House Democrats are crowing about their passage Wednesday of H.R. 8, the so-called “Bipartisan Background Checks Act of 2019,” but they may soon be eating crow because the White House has already stated that if the measure reaches the president’s desk, his advisors will recommend a veto.
It’s really all about playing to their far-left base, in preparation for the 2020 elections so Democrats can campaign on the argument that Republicans will have “blocked common-sense gun safety legislation.”
Following passage of the bill on a 240-190 vote with a handful of Republicans crossing the aisle to vote with the Democrat majority, gun rights groups uniformly condemned the measure.
“Eroding the rights of law-abiding citizens and treating them as criminals is not going to prevent a single violent crime,” said Alan Gottlieb, chairman of the Citizens Committee for the Right to Keep and Bear Arms. “Passing this legislation amounts to little more than a publicity stunt to appease the gun prohibition lobby. It’s all flash and no substance.”
Chris W. Cox, executive director of the National Rifle Association’s Institute for Legislative Action, concurred.
“This extreme gun-control bill will make criminals out of law-abiding Americans,” Cox said. “It will also make it harder for good people to defend themselves and their families. Criminals, on the other hand, will continue to get their firearms the way they always have – through the black market, theft, and straw purchases. Forcing more government paperwork and additional fees on good people trying to exercise a constitutional right will do nothing to make Americans safer.”
The White House issued a statement earlier this week opposing the measure.
“The Administration opposes H.R. 8 because it would impose burdensome requirements on certain firearm transactions,” the statement said. “H.R. 8 would require that certain transfers, loans, gifts, and sales of firearms be processed by a federally licensed importer, manufacturer, or dealer of firearms. H.R. 8 would therefore impose permanent record-keeping requirements and limitless fees on these everyday transactions.
“H.R. 8 contains very narrow exemptions from these requirements, and these exemptions would not sufficiently protect the Second Amendment right of individuals to keep and bear arms,” the statement continued. “The extensive regulation required by H.R. 8 is incompatible with the Second Amendment’s guarantee of an individual right to keep arms.”
As previously reported, “universal background check” laws passed in California, Washington and elsewhere have failed to prevent violent crime.

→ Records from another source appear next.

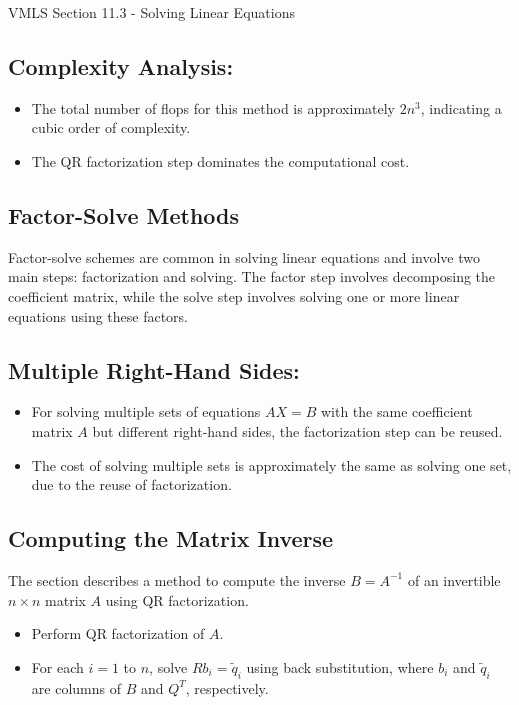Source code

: \begin{notes}{VMLS Section 11.3 - Solving Linear Equations}
    \subsection*{Complexity Analysis:}
    \begin{itemize}
        \item The total number of flops for this method is approximately $2n^3$, indicating a cubic order of complexity.
        \item The QR factorization step dominates the computational cost.
    \end{itemize}

    \subsection*{Factor-Solve Methods}
    Factor-solve schemes are common in solving linear equations and involve two main steps: factorization and solving. The factor step involves decomposing the coefficient matrix, while the solve step 
    involves solving one or more linear equations using these factors. 

    \subsection*{Multiple Right-Hand Sides:}
    \begin{itemize}
        \item For solving multiple sets of equations $AX = B$ with the same coefficient matrix $A$ but different right-hand sides, the factorization step can be reused.
        \item The cost of solving multiple sets is approximately the same as solving one set, due to the reuse of factorization.
    \end{itemize}

    \subsection*{Computing the Matrix Inverse}
    The section describes a method to compute the inverse $B = A^{-1}$ of an invertible $n \times n$ matrix $A$ using QR factorization.

    \begin{Highlight}
        \begin{itemize}
            \item Perform QR factorization of $A$.
            \item For each $i = 1$ to $n$, solve $Rb_i = \tilde{q}_i$ using back substitution, where $b_i$ and $\tilde{q}_i$ are columns of $B$ and $Q^T$, respectively.
        \end{itemize}
    \end{Highlight}


\end{notes}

Rights activists are wondering on social media what makes Democrats think that an idea that has already failed at the state level will be successful on a national scale.
The New York Times reported that “Last year’s massacre at Marjory Stoneman Douglas High School in Parkland, Fla., prompted a wave of student-led activism that pressed Democrats to unite around gun control, and the activists cheered when the measure cleared the 218-vote threshold for passage.”
But if H.R. 8 had been the law last year, it still would not have prevented the Parkland shooting, because the accused gunman passed a background check.
Gottlieb, who is attending conference near Washington, D.C. this week, suggested that a genuine crime-fighting measure would be passage of national concealed carry reciprocity legislation. The House, under Republican control two years ago, passed a reciprocity bill, but it gathered dust in the Senate despite indications from President Donald Trump that he would sign it. That inaction is on Majority Leader Mitch McConnell.